Having made almond flour and coconut oil based slices before, I decided to try and turn the same basic recipe into cookies, and hey presto it worked! The first time around I used little dark chocolate chips, and they were great. The second time around I only had a block of dark chocolate in the house, so I did what every chocolate craving female would do and I smashed it to bits with the rolling pin.
Once I added the (rather large) chocolate chunks to the recipe I found that the chocolate was too big and making the sandy mixture fall apart. Here's where I hit perfection... I chucked the whole mixture into the food processor to cut up the chocolate a bit smaller and it resulted in cookies which have chunks of chocolate but ALSO chocolate spread throughout the rest of the dough.
Turns out being a lazy cook who doesn't follow recipes works in my favour (well, sometimes.)
I suggest making a big batch of these, freezing half and keeping the rest in the fridge.
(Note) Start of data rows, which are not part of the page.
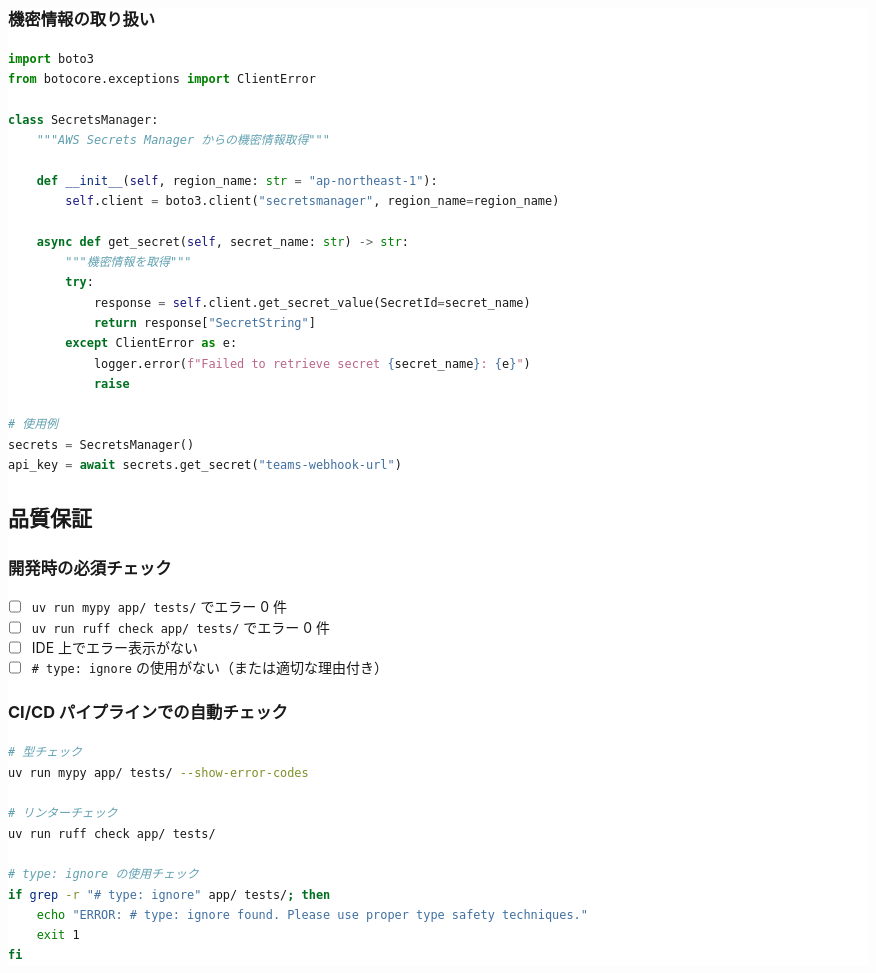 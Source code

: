 
### 機密情報の取り扱い

```python
import boto3
from botocore.exceptions import ClientError

class SecretsManager:
    """AWS Secrets Manager からの機密情報取得"""

    def __init__(self, region_name: str = "ap-northeast-1"):
        self.client = boto3.client("secretsmanager", region_name=region_name)

    async def get_secret(self, secret_name: str) -> str:
        """機密情報を取得"""
        try:
            response = self.client.get_secret_value(SecretId=secret_name)
            return response["SecretString"]
        except ClientError as e:
            logger.error(f"Failed to retrieve secret {secret_name}: {e}")
            raise

# 使用例
secrets = SecretsManager()
api_key = await secrets.get_secret("teams-webhook-url")
```

## 品質保証

### 開発時の必須チェック

- [ ] `uv run mypy app/ tests/` でエラー 0 件
- [ ] `uv run ruff check app/ tests/` でエラー 0 件
- [ ] IDE 上でエラー表示がない
- [ ] `# type: ignore` の使用がない（または適切な理由付き）

### CI/CD パイプラインでの自動チェック

```bash
# 型チェック
uv run mypy app/ tests/ --show-error-codes

# リンターチェック
uv run ruff check app/ tests/

# type: ignore の使用チェック
if grep -r "# type: ignore" app/ tests/; then
    echo "ERROR: # type: ignore found. Please use proper type safety techniques."
    exit 1
fi
```
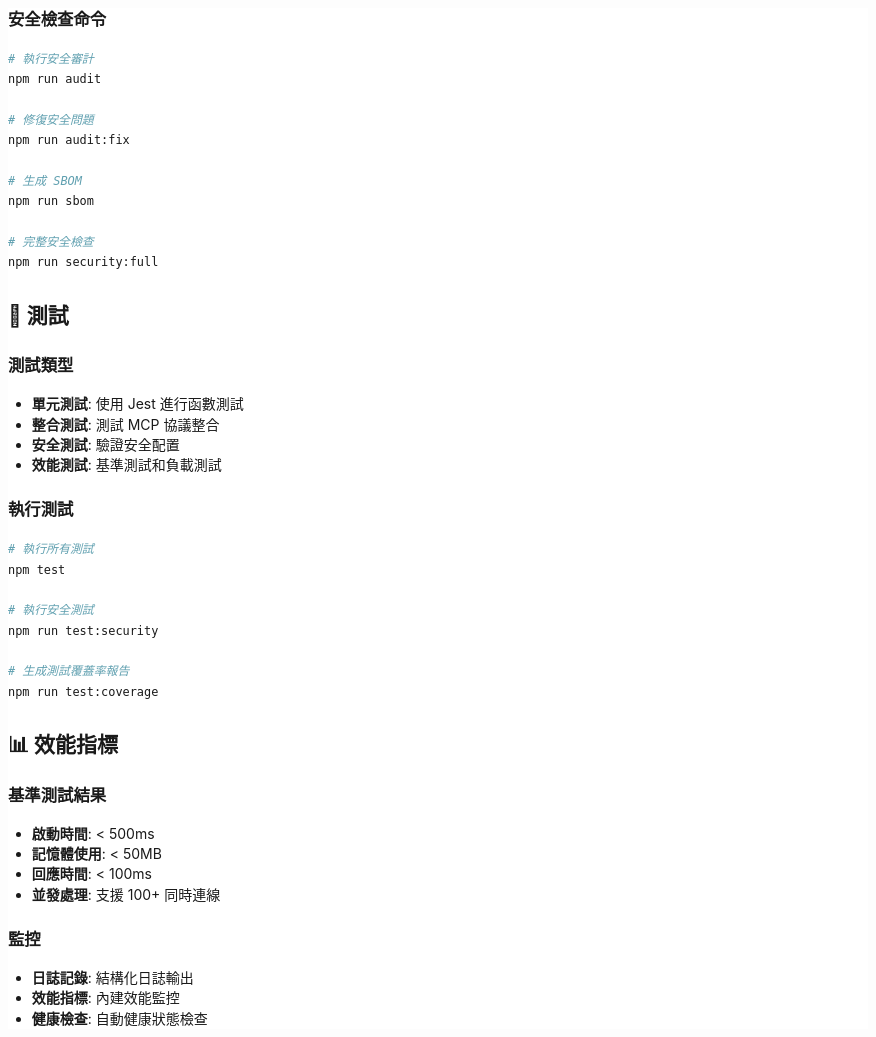 ### 安全檢查命令

```bash
# 執行安全審計
npm run audit

# 修復安全問題
npm run audit:fix

# 生成 SBOM
npm run sbom

# 完整安全檢查
npm run security:full
```

## 🧪 測試

### 測試類型
- **單元測試**: 使用 Jest 進行函數測試
- **整合測試**: 測試 MCP 協議整合
- **安全測試**: 驗證安全配置
- **效能測試**: 基準測試和負載測試

### 執行測試

```bash
# 執行所有測試
npm test

# 執行安全測試
npm run test:security

# 生成測試覆蓋率報告
npm run test:coverage
```

## 📊 效能指標

### 基準測試結果
- **啟動時間**: < 500ms
- **記憶體使用**: < 50MB
- **回應時間**: < 100ms
- **並發處理**: 支援 100+ 同時連線

### 監控
- **日誌記錄**: 結構化日誌輸出
- **效能指標**: 內建效能監控
- **健康檢查**: 自動健康狀態檢查
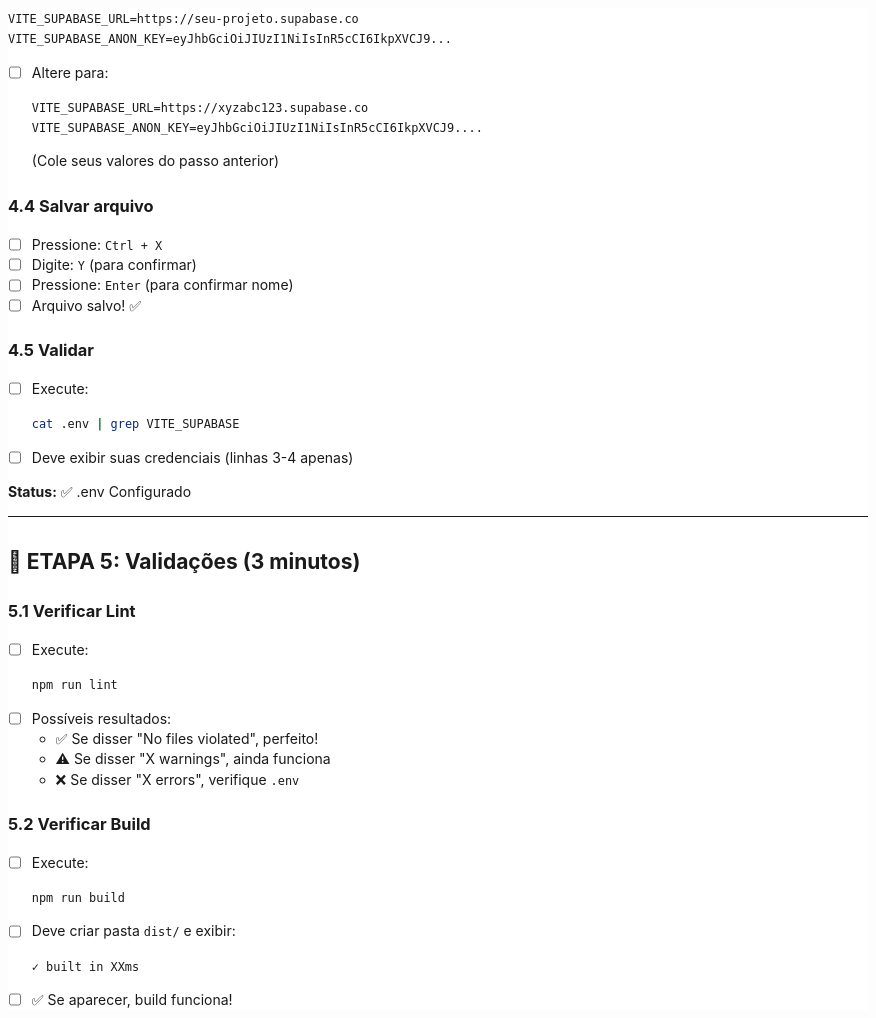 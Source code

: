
   ```
  VITE_SUPABASE_URL=https://seu-projeto.supabase.co
  VITE_SUPABASE_ANON_KEY=eyJhbGciOiJIUzI1NiIsInR5cCI6IkpXVCJ9...
  ```

- [ ] Altere para:
  ```
  VITE_SUPABASE_URL=https://xyzabc123.supabase.co
  VITE_SUPABASE_ANON_KEY=eyJhbGciOiJIUzI1NiIsInR5cCI6IkpXVCJ9....
  ```
  (Cole seus valores do passo anterior)

### 4.4 Salvar arquivo

- [ ] Pressione: `Ctrl + X`
- [ ] Digite: `Y` (para confirmar)
- [ ] Pressione: `Enter` (para confirmar nome)
- [ ] Arquivo salvo! ✅

### 4.5 Validar

- [ ] Execute:
  ```bash
  cat .env | grep VITE_SUPABASE
  ```
- [ ] Deve exibir suas credenciais (linhas 3-4 apenas)

**Status:** ✅ .env Configurado

---

## 🧪 ETAPA 5: Validações (3 minutos)

### 5.1 Verificar Lint

- [ ] Execute:
  ```bash
  npm run lint
  ```
- [ ] Possíveis resultados:
  - ✅ Se disser "No files violated", perfeito!
  - ⚠️ Se disser "X warnings", ainda funciona
  - ❌ Se disser "X errors", verifique `.env`

### 5.2 Verificar Build

- [ ] Execute:
  ```bash
  npm run build
  ```
- [ ] Deve criar pasta `dist/` e exibir:
  ```
  ✓ built in XXms
  ```
- [ ] ✅ Se aparecer, build funciona!
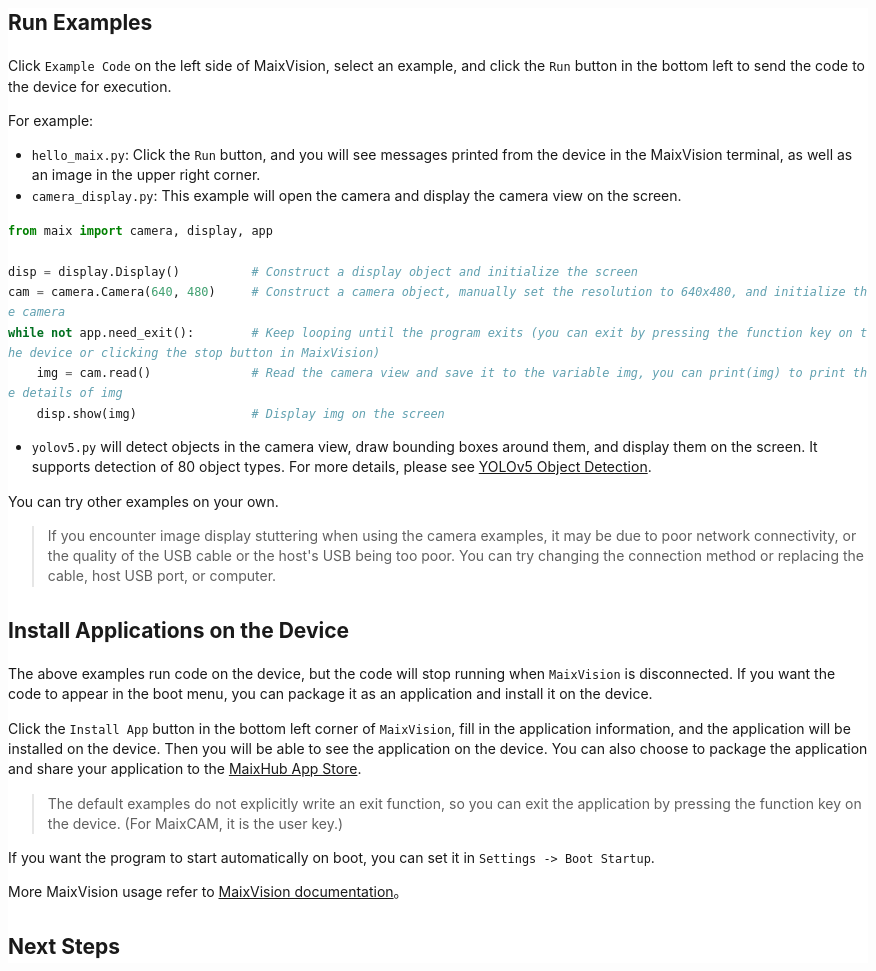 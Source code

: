  <video style="width:100%" controls muted preload src="/static/video/maixvision.mp4"></video>

 ## Run Examples

 Click `Example Code` on the left side of MaixVision, select an example, and click the `Run` button in the bottom left to send the code to the device for execution.

 For example:
 * `hello_maix.py`: Click the `Run` button, and you will see messages printed from the device in the MaixVision terminal, as well as an image in the upper right corner.
 * `camera_display.py`: This example will open the camera and display the camera view on the screen.
 ```python
 from maix import camera, display, app
 
 disp = display.Display()          # Construct a display object and initialize the screen
 cam = camera.Camera(640, 480)     # Construct a camera object, manually set the resolution to 640x480, and initialize the camera
 while not app.need_exit():        # Keep looping until the program exits (you can exit by pressing the function key on the device or clicking the stop button in MaixVision)
     img = cam.read()              # Read the camera view and save it to the variable img, you can print(img) to print the details of img
     disp.show(img)                # Display img on the screen
 ```
 * `yolov5.py` will detect objects in the camera view, draw bounding boxes around them, and display them on the screen. It supports detection of 80 object types. For more details, please see [YOLOv5 Object Detection](./vision/yolov5.md).

 You can try other examples on your own.

> If you encounter image display stuttering when using the camera examples, it may be due to poor network connectivity, or the quality of the USB cable or the host's USB being too poor. You can try changing the connection method or replacing the cable, host USB port, or computer.

 ## Install Applications on the Device

 The above examples run code on the device, but the code will stop running when `MaixVision` is disconnected. If you want the code to appear in the boot menu, you can package it as an application and install it on the device.

 Click the `Install App` button in the bottom left corner of `MaixVision`, fill in the application information, and the application will be installed on the device. Then you will be able to see the application on the device.
 You can also choose to package the application and share your application to the [MaixHub App Store](https://maixhub.com/app).

>  The default examples do not explicitly write an exit function, so you can exit the application by pressing the function key on the device. (For MaixCAM, it is the user key.)

 If you want the program to start automatically on boot, you can set it in `Settings -> Boot Startup`.

 More MaixVision usage refer to [MaixVision documentation](./basic/maixvision.md)。

 ## Next Steps

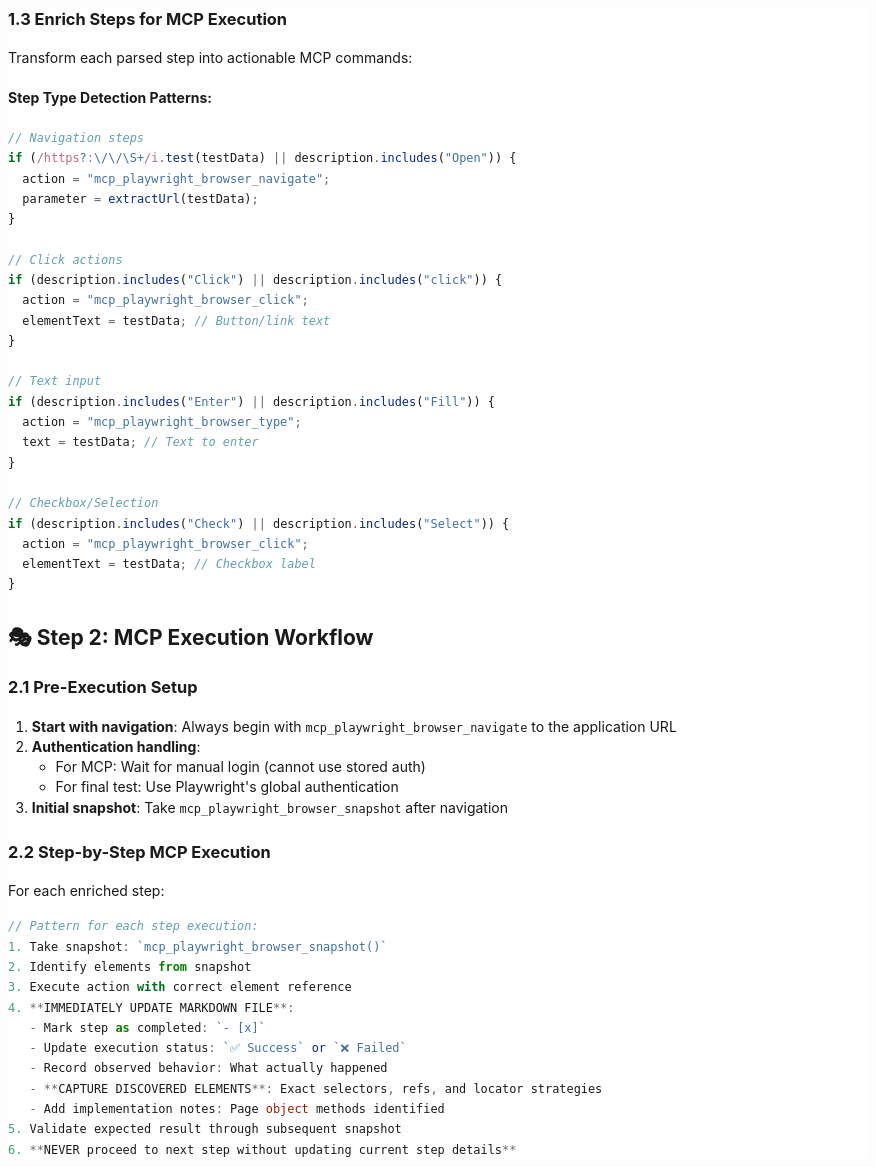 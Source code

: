 ### 1.3 Enrich Steps for MCP Execution

Transform each parsed step into actionable MCP commands:

#### Step Type Detection Patterns:

```typescript
// Navigation steps
if (/https?:\/\/\S+/i.test(testData) || description.includes("Open")) {
  action = "mcp_playwright_browser_navigate";
  parameter = extractUrl(testData);
}

// Click actions
if (description.includes("Click") || description.includes("click")) {
  action = "mcp_playwright_browser_click";
  elementText = testData; // Button/link text
}

// Text input
if (description.includes("Enter") || description.includes("Fill")) {
  action = "mcp_playwright_browser_type";
  text = testData; // Text to enter
}

// Checkbox/Selection
if (description.includes("Check") || description.includes("Select")) {
  action = "mcp_playwright_browser_click";
  elementText = testData; // Checkbox label
}
```

## 🎭 Step 2: MCP Execution Workflow

### 2.1 Pre-Execution Setup

1. **Start with navigation**: Always begin with `mcp_playwright_browser_navigate` to the application URL
2. **Authentication handling**:
   - For MCP: Wait for manual login (cannot use stored auth)
   - For final test: Use Playwright's global authentication
3. **Initial snapshot**: Take `mcp_playwright_browser_snapshot` after navigation

### 2.2 Step-by-Step MCP Execution

For each enriched step:

```typescript
// Pattern for each step execution:
1. Take snapshot: `mcp_playwright_browser_snapshot()`
2. Identify elements from snapshot
3. Execute action with correct element reference
4. **IMMEDIATELY UPDATE MARKDOWN FILE**:
   - Mark step as completed: `- [x]`
   - Update execution status: `✅ Success` or `❌ Failed`
   - Record observed behavior: What actually happened
   - **CAPTURE DISCOVERED ELEMENTS**: Exact selectors, refs, and locator strategies
   - Add implementation notes: Page object methods identified
5. Validate expected result through subsequent snapshot
6. **NEVER proceed to next step without updating current step details**
```
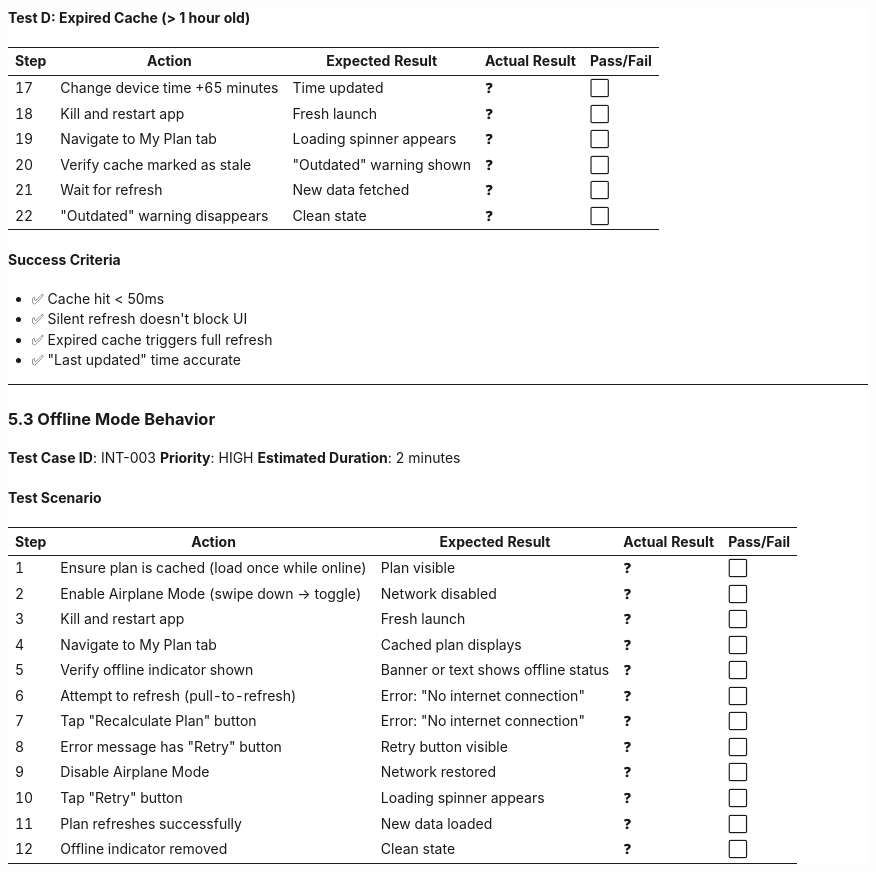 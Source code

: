 #### Test D: Expired Cache (> 1 hour old)

| Step | Action | Expected Result | Actual Result | Pass/Fail |
|------|--------|----------------|---------------|-----------|
| 17 | Change device time +65 minutes | Time updated | ❓ | ⬜ |
| 18 | Kill and restart app | Fresh launch | ❓ | ⬜ |
| 19 | Navigate to My Plan tab | Loading spinner appears | ❓ | ⬜ |
| 20 | Verify cache marked as stale | "Outdated" warning shown | ❓ | ⬜ |
| 21 | Wait for refresh | New data fetched | ❓ | ⬜ |
| 22 | "Outdated" warning disappears | Clean state | ❓ | ⬜ |

#### Success Criteria
- ✅ Cache hit < 50ms
- ✅ Silent refresh doesn't block UI
- ✅ Expired cache triggers full refresh
- ✅ "Last updated" time accurate

---

### 5.3 Offline Mode Behavior

**Test Case ID**: INT-003
**Priority**: HIGH
**Estimated Duration**: 2 minutes

#### Test Scenario

| Step | Action | Expected Result | Actual Result | Pass/Fail |
|------|--------|----------------|---------------|-----------|
| 1 | Ensure plan is cached (load once while online) | Plan visible | ❓ | ⬜ |
| 2 | Enable Airplane Mode (swipe down → toggle) | Network disabled | ❓ | ⬜ |
| 3 | Kill and restart app | Fresh launch | ❓ | ⬜ |
| 4 | Navigate to My Plan tab | Cached plan displays | ❓ | ⬜ |
| 5 | Verify offline indicator shown | Banner or text shows offline status | ❓ | ⬜ |
| 6 | Attempt to refresh (pull-to-refresh) | Error: "No internet connection" | ❓ | ⬜ |
| 7 | Tap "Recalculate Plan" button | Error: "No internet connection" | ❓ | ⬜ |
| 8 | Error message has "Retry" button | Retry button visible | ❓ | ⬜ |
| 9 | Disable Airplane Mode | Network restored | ❓ | ⬜ |
| 10 | Tap "Retry" button | Loading spinner appears | ❓ | ⬜ |
| 11 | Plan refreshes successfully | New data loaded | ❓ | ⬜ |
| 12 | Offline indicator removed | Clean state | ❓ | ⬜ |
Keeping the cookies in the fridge keeps them chewy, otherwise, if you like a softer cookie you can leave them at room temperature for 2-3 days.
These cookies are dairy free (as long as you use dark chocolate), gluten-free, refined sugar-free, and vegan.
Makes: 12 cookies
Prep time: 15 minutes
Cook time 15 minutes
4 cups ground almonds
⅓ cup maple syrup
½ cup melted coconut oil or butter
1 teaspoon baking soda
1 teaspoon vanilla paste or 2 teaspoons vanilla extract
2 teaspoons apple cider vinegar
⅔ cup chocolate chunks or chips
Pinch of sea salt
Preheat the oven to 180ºC. Line two baking trays with non-stick baking paper.
In a food processor bowl combine the ground almonds, maple syrup, coconut oil or butter, baking soda, vanilla, apple cider vinegar, chocolate chunks or chips, and sea salt.
Blitz the mixture for 3–4 seconds, or until the chocolate starts to colour the dough and the mixture comes together. You can combine the mixture by hand, without a food processor; just make sure you use small chocolate chips so that the dough will hold together.
Roll the dough into 24 balls and flatten with your hands. This dough will not spread in the oven.
Place the cookies on the trays and make sure they are not touching.
Bake the cookies for 12–15 minutes, and remove from oven as they begin to brown.
The cookies will be very soft after baking, so leave to cool completely on the tray.
Store in the fridge to keep them crunchy. You can freeze these cookies for 3 months; simply take out of freezer 1 hour before eating.
This recipe will work with any kind of chocolate; we encourage you to use dark chocolate, free from unrefined sugars.